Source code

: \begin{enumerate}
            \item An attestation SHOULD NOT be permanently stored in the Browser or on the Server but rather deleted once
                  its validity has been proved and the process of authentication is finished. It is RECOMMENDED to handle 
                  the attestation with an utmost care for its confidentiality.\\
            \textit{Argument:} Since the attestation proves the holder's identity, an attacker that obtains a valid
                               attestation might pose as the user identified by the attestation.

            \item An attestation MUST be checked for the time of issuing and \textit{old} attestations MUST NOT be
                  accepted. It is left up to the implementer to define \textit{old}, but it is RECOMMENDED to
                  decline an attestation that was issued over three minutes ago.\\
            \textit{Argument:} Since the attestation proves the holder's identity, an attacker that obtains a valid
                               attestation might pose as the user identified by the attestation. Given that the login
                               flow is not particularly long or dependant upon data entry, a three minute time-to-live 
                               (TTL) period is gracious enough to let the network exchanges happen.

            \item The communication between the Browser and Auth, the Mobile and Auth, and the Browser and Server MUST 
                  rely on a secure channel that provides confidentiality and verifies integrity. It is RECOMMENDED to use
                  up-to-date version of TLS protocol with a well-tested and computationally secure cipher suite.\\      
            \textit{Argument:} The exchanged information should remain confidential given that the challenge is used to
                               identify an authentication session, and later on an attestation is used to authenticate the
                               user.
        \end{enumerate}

___

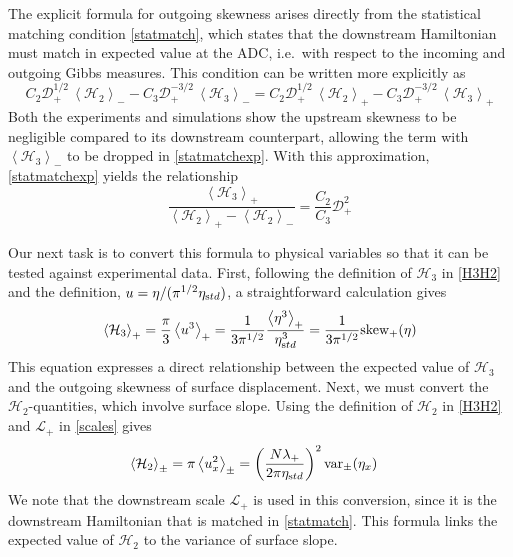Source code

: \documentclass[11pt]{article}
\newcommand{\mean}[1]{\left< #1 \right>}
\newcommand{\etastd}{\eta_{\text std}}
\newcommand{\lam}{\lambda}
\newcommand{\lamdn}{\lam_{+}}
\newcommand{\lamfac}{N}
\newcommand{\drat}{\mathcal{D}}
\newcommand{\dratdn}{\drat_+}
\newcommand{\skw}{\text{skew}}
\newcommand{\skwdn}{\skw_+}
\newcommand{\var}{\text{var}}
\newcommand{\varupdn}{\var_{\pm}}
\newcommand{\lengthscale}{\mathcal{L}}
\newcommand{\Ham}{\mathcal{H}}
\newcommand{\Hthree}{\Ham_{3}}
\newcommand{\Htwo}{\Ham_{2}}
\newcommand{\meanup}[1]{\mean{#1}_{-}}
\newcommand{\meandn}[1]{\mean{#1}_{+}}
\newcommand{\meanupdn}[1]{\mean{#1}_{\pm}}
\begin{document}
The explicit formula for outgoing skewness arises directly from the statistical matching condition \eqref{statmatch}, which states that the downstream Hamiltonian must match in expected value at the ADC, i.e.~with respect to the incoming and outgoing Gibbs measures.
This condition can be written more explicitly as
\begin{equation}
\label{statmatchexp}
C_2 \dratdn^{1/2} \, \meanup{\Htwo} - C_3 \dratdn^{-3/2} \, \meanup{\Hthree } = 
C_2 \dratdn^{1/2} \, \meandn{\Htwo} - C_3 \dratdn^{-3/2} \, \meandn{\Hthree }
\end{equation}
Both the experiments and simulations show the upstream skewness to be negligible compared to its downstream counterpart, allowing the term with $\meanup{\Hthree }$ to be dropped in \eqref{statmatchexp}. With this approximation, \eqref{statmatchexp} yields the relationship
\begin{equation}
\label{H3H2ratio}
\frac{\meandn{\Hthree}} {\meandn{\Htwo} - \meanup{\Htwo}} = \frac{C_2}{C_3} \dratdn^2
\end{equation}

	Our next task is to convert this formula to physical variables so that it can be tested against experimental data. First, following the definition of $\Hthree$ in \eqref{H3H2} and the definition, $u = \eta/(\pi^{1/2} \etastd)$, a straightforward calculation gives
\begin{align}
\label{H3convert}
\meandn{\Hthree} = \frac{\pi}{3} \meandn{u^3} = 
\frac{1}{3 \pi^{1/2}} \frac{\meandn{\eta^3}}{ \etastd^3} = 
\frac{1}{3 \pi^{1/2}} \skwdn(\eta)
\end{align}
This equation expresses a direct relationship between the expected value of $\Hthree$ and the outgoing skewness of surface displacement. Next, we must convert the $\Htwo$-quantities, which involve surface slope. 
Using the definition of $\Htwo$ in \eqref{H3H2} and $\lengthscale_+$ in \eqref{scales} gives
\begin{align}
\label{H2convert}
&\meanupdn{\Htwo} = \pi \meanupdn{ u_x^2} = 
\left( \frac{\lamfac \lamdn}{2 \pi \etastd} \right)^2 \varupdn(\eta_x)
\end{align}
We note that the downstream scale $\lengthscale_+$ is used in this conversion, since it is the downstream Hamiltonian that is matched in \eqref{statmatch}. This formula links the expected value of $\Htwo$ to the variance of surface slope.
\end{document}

___

**YOUR OBJECTIVE:** Sift through the material above and copy each line that holds "label".

**OUTPUT FOR THIS EXERCISE:**
\label{statmatchexp}
\label{H3H2ratio}
\label{H3convert}
\label{H2convert}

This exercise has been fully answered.